▸ **Task details**: Reproduce the records starting at the line that contains "# scRNA tutorial" and running to the last line, exactly and in full.
--- Records shown ---
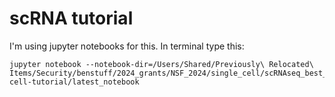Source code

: # scRNA tutorial

I'm using jupyter notebooks for this. In terminal type this:
```
jupyter notebook --notebook-dir=/Users/Shared/Previously\ Relocated\ Items/Security/benstuff/2024_grants/NSF_2024/single_cell/scRNAseq_best_practices/single-cell-tutorial/latest_notebook
```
---
▸ **Output of the exercise**:
: # scRNA tutorial

I'm using jupyter notebooks for this. In terminal type this:
```
jupyter notebook --notebook-dir=/Users/Shared/Previously\ Relocated\ Items/Security/benstuff/2024_grants/NSF_2024/single_cell/scRNAseq_best_practices/single-cell-tutorial/latest_notebook
```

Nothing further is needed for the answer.